[Data excerpts]
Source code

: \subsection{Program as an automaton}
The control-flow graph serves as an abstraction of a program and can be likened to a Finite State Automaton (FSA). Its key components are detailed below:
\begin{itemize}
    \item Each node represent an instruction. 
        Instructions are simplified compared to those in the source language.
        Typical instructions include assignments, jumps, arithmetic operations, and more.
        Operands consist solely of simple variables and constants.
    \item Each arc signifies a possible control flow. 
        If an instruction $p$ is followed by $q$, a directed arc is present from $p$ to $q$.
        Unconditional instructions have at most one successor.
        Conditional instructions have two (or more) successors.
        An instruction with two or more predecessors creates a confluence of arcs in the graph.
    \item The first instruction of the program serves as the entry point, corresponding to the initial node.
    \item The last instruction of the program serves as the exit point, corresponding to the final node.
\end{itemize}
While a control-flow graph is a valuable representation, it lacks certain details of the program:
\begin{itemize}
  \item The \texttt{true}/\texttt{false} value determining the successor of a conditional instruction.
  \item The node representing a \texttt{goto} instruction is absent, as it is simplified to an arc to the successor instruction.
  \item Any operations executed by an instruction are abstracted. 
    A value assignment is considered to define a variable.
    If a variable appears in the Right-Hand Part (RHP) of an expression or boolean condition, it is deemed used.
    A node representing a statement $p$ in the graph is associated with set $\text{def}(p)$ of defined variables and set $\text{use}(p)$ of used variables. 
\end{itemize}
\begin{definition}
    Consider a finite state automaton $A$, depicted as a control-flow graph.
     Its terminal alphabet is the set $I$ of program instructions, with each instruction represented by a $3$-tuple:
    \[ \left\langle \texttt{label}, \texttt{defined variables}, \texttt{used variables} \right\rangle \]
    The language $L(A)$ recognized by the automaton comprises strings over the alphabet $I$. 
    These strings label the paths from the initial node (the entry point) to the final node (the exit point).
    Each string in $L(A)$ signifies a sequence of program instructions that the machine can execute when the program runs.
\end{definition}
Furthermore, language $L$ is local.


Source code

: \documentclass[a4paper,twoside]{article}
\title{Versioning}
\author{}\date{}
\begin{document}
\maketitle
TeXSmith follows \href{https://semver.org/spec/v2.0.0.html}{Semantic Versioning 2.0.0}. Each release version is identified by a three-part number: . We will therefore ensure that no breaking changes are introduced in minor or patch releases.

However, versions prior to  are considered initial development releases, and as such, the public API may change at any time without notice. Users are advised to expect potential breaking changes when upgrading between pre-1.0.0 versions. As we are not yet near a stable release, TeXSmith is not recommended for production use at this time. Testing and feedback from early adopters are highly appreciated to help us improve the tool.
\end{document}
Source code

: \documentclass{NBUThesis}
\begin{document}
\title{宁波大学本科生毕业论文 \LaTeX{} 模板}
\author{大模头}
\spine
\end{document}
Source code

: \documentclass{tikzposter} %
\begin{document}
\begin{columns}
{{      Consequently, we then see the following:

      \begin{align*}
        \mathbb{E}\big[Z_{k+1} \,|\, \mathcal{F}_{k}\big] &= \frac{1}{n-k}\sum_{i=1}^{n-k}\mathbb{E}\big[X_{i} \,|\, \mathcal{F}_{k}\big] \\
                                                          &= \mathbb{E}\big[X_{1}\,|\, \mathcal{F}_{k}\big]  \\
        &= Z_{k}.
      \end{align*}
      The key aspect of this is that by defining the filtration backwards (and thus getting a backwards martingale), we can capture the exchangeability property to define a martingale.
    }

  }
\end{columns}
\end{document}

* * *

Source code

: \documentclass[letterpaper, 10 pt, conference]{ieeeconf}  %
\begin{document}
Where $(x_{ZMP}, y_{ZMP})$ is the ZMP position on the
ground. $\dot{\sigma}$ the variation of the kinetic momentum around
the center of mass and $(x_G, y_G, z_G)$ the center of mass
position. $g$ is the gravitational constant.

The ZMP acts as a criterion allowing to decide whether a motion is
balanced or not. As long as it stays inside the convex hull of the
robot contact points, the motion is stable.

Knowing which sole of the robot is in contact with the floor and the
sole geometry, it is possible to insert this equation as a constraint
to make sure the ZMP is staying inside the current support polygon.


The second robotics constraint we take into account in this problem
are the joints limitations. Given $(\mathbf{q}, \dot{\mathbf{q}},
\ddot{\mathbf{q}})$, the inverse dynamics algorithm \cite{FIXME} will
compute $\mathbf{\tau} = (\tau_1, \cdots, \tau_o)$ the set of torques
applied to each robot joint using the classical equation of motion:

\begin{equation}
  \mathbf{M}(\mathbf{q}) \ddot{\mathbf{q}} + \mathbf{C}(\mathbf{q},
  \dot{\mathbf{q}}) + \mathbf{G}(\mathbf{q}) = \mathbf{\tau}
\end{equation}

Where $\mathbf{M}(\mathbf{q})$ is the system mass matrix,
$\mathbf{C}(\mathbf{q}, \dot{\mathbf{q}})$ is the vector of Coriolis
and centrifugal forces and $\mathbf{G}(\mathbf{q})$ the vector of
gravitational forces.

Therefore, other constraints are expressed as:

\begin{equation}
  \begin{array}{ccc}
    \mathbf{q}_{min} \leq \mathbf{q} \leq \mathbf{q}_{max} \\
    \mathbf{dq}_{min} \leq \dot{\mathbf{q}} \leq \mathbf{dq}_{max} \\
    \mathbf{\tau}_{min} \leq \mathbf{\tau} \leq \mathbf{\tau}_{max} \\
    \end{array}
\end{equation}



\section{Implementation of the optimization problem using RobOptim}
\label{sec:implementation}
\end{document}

## DIRECTIONS FOR THIS TASK
Copy from the entries only those lines that hold the word "have".

## EXPECTED OUTPUT
        Unconditional instructions have at most one successor.
        Conditional instructions have two (or more) successors.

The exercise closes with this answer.